[Minor] Usage of torch.unique workaround gives different results. Work-around provided
sairaamVenkatraman opened this issue · comments
The code you've given for the torch.unique to get the indices returns the indices of the last index in the original array, whereas torch_unique.unique returns the first indices. An example
x = torch.tensor([100, 10, 100, 1, 1000, 1, 1000, 1])
out, inverse = torch.unique(x, sorted=True, return_inverse=True)
perm = torch.arange(inverse.size(0), dtype=inverse.dtype, device=inverse.device)
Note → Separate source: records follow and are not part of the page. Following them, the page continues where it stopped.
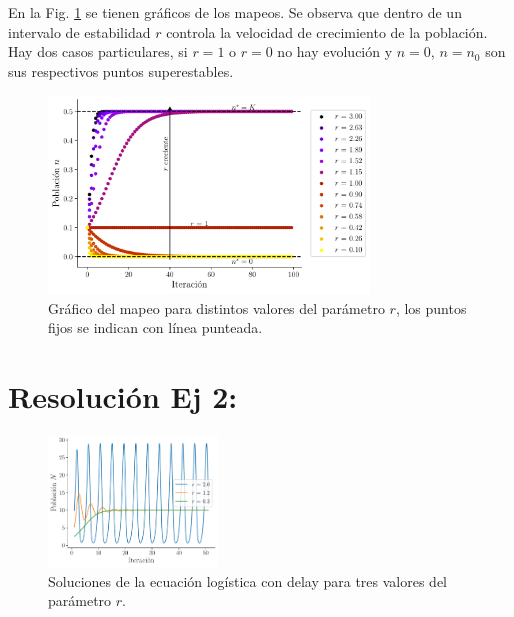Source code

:\documentclass[twocolumn,aps,prl]{revtex4-1}
\begin{document}
En la Fig. \ref{fig:scripts/ex1} se tienen gráficos de los mapeos. Se observa que dentro de un intervalo de estabilidad $r$ controla la velocidad de crecimiento de la población. Hay dos casos particulares, si $r=1$ o $r=0$ no hay evolución y $n=0$, $n=n_0$ son sus respectivos puntos superestables. 


\begin{figure}[ht!]  
    \centering
        \centering 
        \includegraphics[width = 0.76\textwidth]{scripts/ex1.pdf}
        \caption{Gráfico del mapeo para distintos valores del parámetro $r$, los puntos fijos se indican con línea punteada.}
        \label{fig:scripts/ex1}
\end{figure}

% 

\section{Resolución Ej 2:}

\begin{figure}[ht!]
    \centering
        \centering
        \includegraphics[width = 0.4\textwidth]{scripts/ex2-cosa.pdf}
        \caption{Soluciones de la ecuación logística con delay para tres valores del parámetro $r$.}
        \label{fig:scripts/ex2-cosa}
\end{figure}
\end{document}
perm = inverse.new_empty(out.size(0)).scatter_(0, inverse, perm)
Here,
out = tensor([ 1, 10, 100, 1000])
perm = tensor([7, 1, 2, 6])
Running the code with torch_unique gives different results:
out1, perm1 = torch_unique.unique(x)
Here,
out1 = tensor([ 1, 10, 100, 1000])
perm1 = tensor([3, 1, 0, 4])
A workaround for this is
x = torch.tensor([100, 10, 100, 1, 1000, 1, 1000, 1])
out, inverse = torch.unique(x, sorted=True, return_inverse=True)
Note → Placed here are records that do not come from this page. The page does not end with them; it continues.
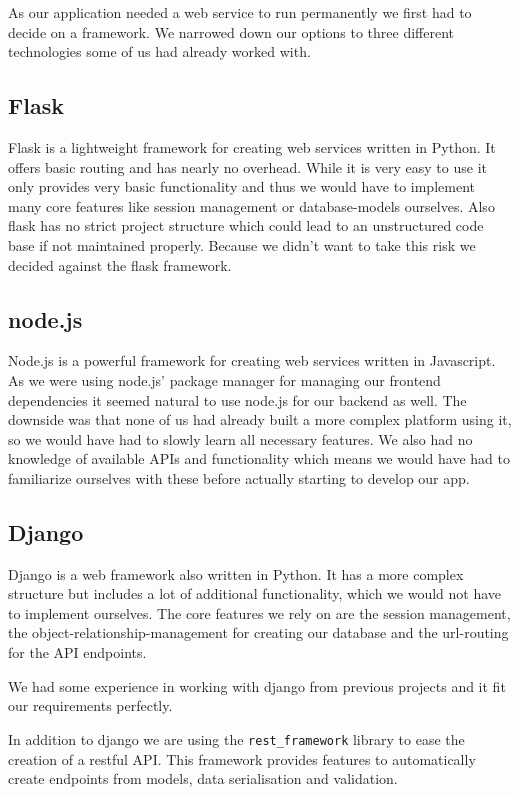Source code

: As our application needed a web service to run permanently we first had
to decide on a framework. We narrowed down our options to three
different technologies some of us had already worked with.

\subsection{Flask}\label{flask}

Flask is a lightweight framework for creating web services written in
Python. It offers basic routing and has nearly no overhead. While it is
very easy to use it only provides very basic functionality and thus we
would have to implement many core features like session management or
database-models ourselves. Also flask has no strict project structure
which could lead to an unstructured code base if not maintained
properly. Because we didn't want to take this risk we decided against
the flask framework.

\subsection{node.js}\label{node.js}

Node.js is a powerful framework for creating web services written in
Javascript. As we were using node.js' package manager for managing our
frontend dependencies it seemed natural to use node.js for our backend
as well. The downside was that none of us had already built a more
complex platform using it, so we would have had to slowly learn all
necessary features. We also had no knowledge of available APIs and
functionality which means we would have had to familiarize ourselves
with these before actually starting to develop our app.

\subsection{Django}\label{django}

Django is a web framework also written in Python. It has a more complex
structure but includes a lot of additional functionality, which we would
not have to implement ourselves. The core features we rely on are the
session management, the object-relationship-management for creating our
database and the url-routing for the API endpoints.

We had some experience in working with django from previous projects and
it fit our requirements perfectly.

In addition to django we are using the \texttt{rest\_framework} library
to ease the creation of a restful API. This framework provides features
to automatically create endpoints from models, data serialisation and
validation.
perm = torch.arange(inverse.size(0), dtype=inverse.dtype, device=inverse.device)
perm = torch.flip(inverse.unsqueeze(-1),[0,1]).view(-1,1).squeeze(-1)
inverse = torch.flip(inverse.unsqueeze(-1),[0,1]).view(-1,1).squeeze(-1)
perm = inverse.new_empty(out.size(0)).scatter_(0, inverse, perm)
Thank you. I will add it to the readme.